The path that is set by set_as_top is always the current working directory in the Python environment.

>>> from openmdao.main.api import Assembly, set_as_top
>>> z1 = Assembly()
>>> z1.get_abs_directory()
Traceback (most recent call last):
...
RuntimeError: can't call get_abs_directory before hierarchy is defined
>>>
>>> set_as_top(z1)
<openmdao.main.assembly.Assembly object at ...>
>>> z1.get_abs_directory()
'...'

The output in this example depends on your local directory structure. All components added into this assembly will have this same absolute path. If a component or assembly does not have a valid absolute directory, then File variables will not be able to read, write, or even open their target files.

Executing Models

Todo

Show how to run a model.

Todo

Discuss Reset to Defaults.

Error Logging & Debugging

Todo

Explain the error logging capability.

Saving & Loading

Todo

Show how to save and load.

Sharing Models

Todo

Discuss sharing models.

Workflow

The execution order for components in a model is determined by the workflow object that the components belong to. OpenMDAO current has two available workflow classes that are described below. They are Dataflow and SequentialWorkflow.

Dataflow

The “default” workflow for a model is inferred from the data flow connections. This means that a component is available to run once its inputs become valid, which occurs when the components that supply those inputs are valid. Since direct circular connections (algebraic loops for those familiar with Simulink) are not permitted, there will always be an execution order that can be determined from the connections. In the absence of a connection between two components, this workflow will attempt to execute them in the order that they were added to it.

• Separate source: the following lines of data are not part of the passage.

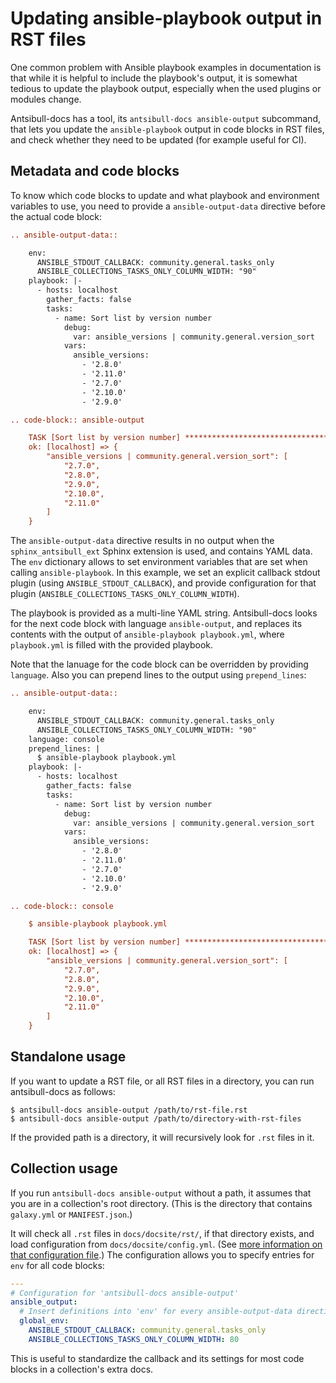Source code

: <!--
Copyright (c) Ansible Project
GNU General Public License v3.0+ (see LICENSES/GPL-3.0-or-later.txt or https://www.gnu.org/licenses/gpl-3.0.txt)
SPDX-License-Identifier: GPL-3.0-or-later
-->

# Updating ansible-playbook output in RST files

One common problem with Ansible playbook examples in documentation is that while it is helpful to include the playbook's output,
it is somewhat tedious to update the playbook output, especially when the used plugins or modules change.

Antsibull-docs has a tool, its `antsibull-docs ansible-output` subcommand, that lets you update the `ansible-playbook` output
in code blocks in RST files, and check whether they need to be updated (for example useful for CI).

## Metadata and code blocks

To know which code blocks to update and what playbook and environment variables to use, you need to provide a `ansible-output-data` directive before the actual code block:

```rst
.. ansible-output-data::

    env:
      ANSIBLE_STDOUT_CALLBACK: community.general.tasks_only
      ANSIBLE_COLLECTIONS_TASKS_ONLY_COLUMN_WIDTH: "90"
    playbook: |-
      - hosts: localhost
        gather_facts: false
        tasks:
          - name: Sort list by version number
            debug:
              var: ansible_versions | community.general.version_sort
            vars:
              ansible_versions:
                - '2.8.0'
                - '2.11.0'
                - '2.7.0'
                - '2.10.0'
                - '2.9.0'

.. code-block:: ansible-output

    TASK [Sort list by version number] ********************************************************
    ok: [localhost] => {
        "ansible_versions | community.general.version_sort": [
            "2.7.0",
            "2.8.0",
            "2.9.0",
            "2.10.0",
            "2.11.0"
        ]
    }
```

The `ansible-output-data` directive results in no output when the `sphinx_antsibull_ext` Sphinx extension is used, and contains YAML data.
The `env` dictionary allows to set environment variables that are set when calling `ansible-playbook`.
In this example, we set an explicit callback stdout plugin (using `ANSIBLE_STDOUT_CALLBACK`),
and provide configuration for that plugin (`ANSIBLE_COLLECTIONS_TASKS_ONLY_COLUMN_WIDTH`).

The playbook is provided as a multi-line YAML string.
Antsibull-docs looks for the next code block with language `ansible-output`, and replaces its contents with the output of `ansible-playbook playbook.yml`,
where `playbook.yml` is filled with the provided playbook.

Note that the lanuage for the code block can be overridden by providing `language`.
Also you can prepend lines to the output using `prepend_lines`:

```rst
.. ansible-output-data::

    env:
      ANSIBLE_STDOUT_CALLBACK: community.general.tasks_only
      ANSIBLE_COLLECTIONS_TASKS_ONLY_COLUMN_WIDTH: "90"
    language: console
    prepend_lines: |
      $ ansible-playbook playbook.yml
    playbook: |-
      - hosts: localhost
        gather_facts: false
        tasks:
          - name: Sort list by version number
            debug:
              var: ansible_versions | community.general.version_sort
            vars:
              ansible_versions:
                - '2.8.0'
                - '2.11.0'
                - '2.7.0'
                - '2.10.0'
                - '2.9.0'

.. code-block:: console

    $ ansible-playbook playbook.yml

    TASK [Sort list by version number] ********************************************************
    ok: [localhost] => {
        "ansible_versions | community.general.version_sort": [
            "2.7.0",
            "2.8.0",
            "2.9.0",
            "2.10.0",
            "2.11.0"
        ]
    }
```

## Standalone usage

If you want to update a RST file, or all RST files in a directory, you can run antsibull-docs as follows:

```shell
$ antsibull-docs ansible-output /path/to/rst-file.rst
$ antsibull-docs ansible-output /path/to/directory-with-rst-files
```

If the provided path is a directory, it will recursively look for `.rst` files in it.

## Collection usage

If you run `antsibull-docs ansible-output` without a path, it assumes that you are in a collection's root directory.
(This is the directory that contains `galaxy.yml` or `MANIFEST.json`.)

It will check all `.rst` files in `docs/docsite/rst/`, if that directory exists,
and load configuration from `docs/docsite/config.yml`.
(See [more information on that configuration file](../collection-docs/#configuring-the-docsite).)
The configuration allows you to specify entries for `env` for all code blocks:

```yaml
---
# Configuration for 'antsibull-docs ansible-output'
ansible_output:
  # Insert definitions into 'env' for every ansible-output-data directive
  global_env:
    ANSIBLE_STDOUT_CALLBACK: community.general.tasks_only
    ANSIBLE_COLLECTIONS_TASKS_ONLY_COLUMN_WIDTH: 80
```

This is useful to standardize the callback and its settings for most code blocks in a collection's extra docs.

When any component input is set, all dependent outputs are invalidated. If an input is connected to an output and that output becomes invalid, then the input is also invalid. If a component has any invalid inputs or outputs, it will be executed during the next run. When a component’s inputs are changed, all downstream variables that depend on them either directly or indirectly are invalidated. Also, when a model is instantiated, all outputs are invalid, which ensures that the whole model always executes the first time it is run.

SequentialWorkflow

This workflow is a simple sequence of components. The components will be executed in the order that they were added to the workflow regardless of data dependencies. Generally, this is a bad idea, but it’s here for those rare occasions when the exact sequence must be specified.

Geometry in OpenMDAO

We are currently investigating an API to provide a unified geometry interface. More information on the notional prototype can be found in Geometry Interfaces in OpenMDAO (Working Document).